Closed keflavich closed 7 years ago
As a step along the way, and possibly the only one I'm interested in implementing, I'd like to be able to parse CDMS results into astropy tables. Here is an example query:
import requests
import bs4
url = 'http://cdms.ph1.uni-koeln.de/cdms/tap/'
rslt = requests.post(url+"/sync", data={'REQUEST':"doQuery", 'LANG': 'VSS2', 'FORMAT':'XSAMS', 'QUERY':"SELECT SPECIES WHERE MoleculeStoichiometricFormula='CH2O'"})
bb = bs4.BeautifulSoup(rslt.content, 'html5lib')
h = [x for x in bb.findAll('molecule') if x.ordinarystructuralformula.value.text=='H2CO'][0]
tem_, Q_ = h.partitionfunction.findAll('datalist')
tem = [float(x) for x in tem_.text.split()]

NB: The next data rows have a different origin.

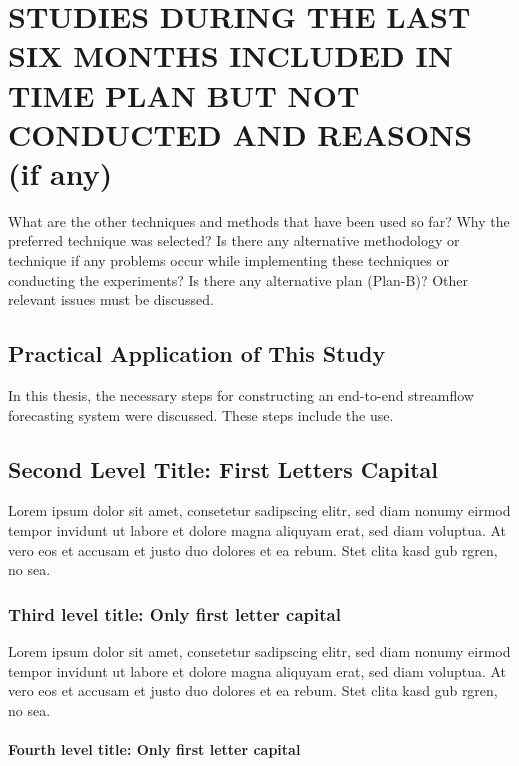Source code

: \chapter{STUDIES DURING THE LAST SIX MONTHS INCLUDED IN TIME PLAN BUT NOT CONDUCTED AND REASONS (if any)}\label{Ch5}

What are the other techniques and methods that have been used so far? Why the preferred technique was selected? Is there any alternative methodology or technique if any problems occur while implementing these techniques or conducting the experiments? Is there any alternative plan (Plan-B)? Other relevant issues must be discussed. 

\section{Practical Application of This Study}

In this thesis, the necessary steps for constructing an end-to-end streamflow forecasting system were discussed. These steps include the use.

\section{Second Level Title: First Letters Capital}

Lorem ipsum dolor sit amet, consetetur sadipscing elitr, sed diam nonumy eirmod tempor invidunt ut labore et dolore magna aliquyam erat, sed diam voluptua. At vero eos et accusam et justo duo dolores et ea rebum. Stet clita kasd gub rgren, no sea.

\subsection{Third level title: Only first letter capital}

Lorem ipsum dolor sit amet, consetetur sadipscing elitr, sed diam nonumy eirmod tempor invidunt ut labore et dolore magna aliquyam erat, sed diam voluptua. At vero eos et accusam et justo duo dolores et ea rebum. Stet clita kasd gub rgren, no sea.

\subsubsection{Fourth level title: Only first letter capital}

Q = [float(x) for x in Q_.text.split()]
So the first priority is implementing a CDMS table parser. @vilhelmp, I think you might also be interested in this?
Yes, this would be nice indeed.
After working a bit with Holger Muller (guy behind http://www.astro.uni-koeln.de/cdms), I realize that it might also be good to have an interface to the "normal" cgi-bin POST interface. If they update any files in the database, it is through the web interface (i.e. http://www.astro.uni-koeln.de/cgi-bin/cdmssearch) which all the updates are accessible first. The VAMDC comes later, they have to do some manual updating for that to happen.
Search: I've been trying to figure out the relevant POST request (using Live HTTP headers Chrome plugin).
Result tables: The results are in fixed-width tables with the same format as the JPL molecular line catalog (http://spec.jpl.nasa.gov/ftp/pub/catalog/README) where the format is given as a Fortran (fixed width) format specifier. For reading the tables, the obvious go to one would be Astropy tables with format='fixed_width_no_header' (see http://stackoverflow.com/questions/35018200/reading-table-data-card-images-with-format-specifier-given-into-python?noredirect=1#comment57809951_35018200). (an alternative is the old package FortranFormat, but adding another required package...) It could be good idea to write a short translation tool that would take a Fortran format specifier e.g. "(F13.4,F8.4, F8.4, I2,F10.4, I3, I7, I4, 6I2, 6I2)" and translate that into Astropy Table fixed width reader "col_starts" and "dtype" input.
Anyway, just some thoughts on this.
:+1: @vilhelmp, this is the best approach for astroquery, at least until we integrate vamdclib
into astroquery (which I hope we can eventually do).
The shortest way I figured out to get the CDMS text results into Astropy Table format is the following:
from astropy.table import Table
import astropy.constants as c
import astropy.units as u
cdms_colnames = ('FREQ', 'ERR', 'LGINT', 'DR', 'ELO', 'GUP', 'TAG', 'QNFMT', 'QN1', 'QN2', 'SPECIES')
cdms_colstarts = (0, 13, 24, 35, 37, 47, 50, 57, 61, 72, 89 )
lines = Table.read('cdms_table_file.tab',
format='ascii.fixed_width_no_header',
names=cdms_colnames,
col_starts=cdms_colstarts,
)
and then proceed to parse the units
lines['FREQ'] = lines['FREQ'] * 1e-3
lines['FREQ'].unit = u.GHz
lines['ERR'] = lines['ERR'] * 1e-3
lines['ERR'].unit = u.GHz
lines['ELO'].unit = u.cm**-1
lines['ELO'] = (lines['ELO'].quantity*c.c*c.h/c.k_B).decompose()
lines['ELO'].unit = u.K
# calculate the E_up (in Kelvin) from the E_low (in Kelvin)
lines['EUP'] = lines['ELO'] + ((c.h * lines['FREQ'].quantity)/c.k_B).decompose()
Here I have to keep track of the units a bit more than usual, is there a way to get it to just use the unit that is calculated? (i.e. lines['ELO'] = (lines['ELO'].quantity*c.c*c.h/c.k_B).decompose()
will just give it units of Kelvin
)?
Closing this one as an experimental VAMDC module has beed added in #658. Please feel free to reopen if you think otherwise.
Probably only a limited variant to match the splatalogue query tool: http://portal.vamdc.eu/